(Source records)
# # # # # # #

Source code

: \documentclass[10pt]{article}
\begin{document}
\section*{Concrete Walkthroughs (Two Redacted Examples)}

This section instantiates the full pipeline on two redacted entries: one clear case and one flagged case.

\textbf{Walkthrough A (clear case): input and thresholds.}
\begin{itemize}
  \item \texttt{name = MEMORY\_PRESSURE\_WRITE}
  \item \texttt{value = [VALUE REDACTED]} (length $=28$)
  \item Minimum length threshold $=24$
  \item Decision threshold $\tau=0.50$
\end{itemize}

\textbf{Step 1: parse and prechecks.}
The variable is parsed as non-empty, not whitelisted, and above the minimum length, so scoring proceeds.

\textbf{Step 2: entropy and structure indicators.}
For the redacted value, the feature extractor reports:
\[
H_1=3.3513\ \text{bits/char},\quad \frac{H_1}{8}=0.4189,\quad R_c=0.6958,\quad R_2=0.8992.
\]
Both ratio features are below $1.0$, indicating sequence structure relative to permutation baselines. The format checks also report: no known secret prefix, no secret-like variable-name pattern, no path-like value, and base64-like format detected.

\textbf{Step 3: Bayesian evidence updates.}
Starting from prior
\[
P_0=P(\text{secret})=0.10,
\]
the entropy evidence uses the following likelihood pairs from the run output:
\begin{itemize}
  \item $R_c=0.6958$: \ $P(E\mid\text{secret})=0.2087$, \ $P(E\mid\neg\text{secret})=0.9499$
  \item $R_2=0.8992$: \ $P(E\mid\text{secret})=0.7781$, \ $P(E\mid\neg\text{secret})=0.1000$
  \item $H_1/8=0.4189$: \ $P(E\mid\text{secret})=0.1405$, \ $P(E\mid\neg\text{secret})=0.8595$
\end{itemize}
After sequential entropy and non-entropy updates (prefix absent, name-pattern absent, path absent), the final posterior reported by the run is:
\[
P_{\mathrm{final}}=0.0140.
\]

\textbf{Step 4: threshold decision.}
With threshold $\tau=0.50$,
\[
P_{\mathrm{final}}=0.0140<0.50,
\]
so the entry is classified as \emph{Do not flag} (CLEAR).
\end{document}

# # # # # # #

### What to work on
Where a line of the records has the string "textbf", return that line.

### Answer section
\textbf{Walkthrough A (clear case): input and thresholds.}
\textbf{Step 1: parse and prechecks.}
\textbf{Step 2: entropy and structure indicators.}
\textbf{Step 3: Bayesian evidence updates.}
\textbf{Step 4: threshold decision.}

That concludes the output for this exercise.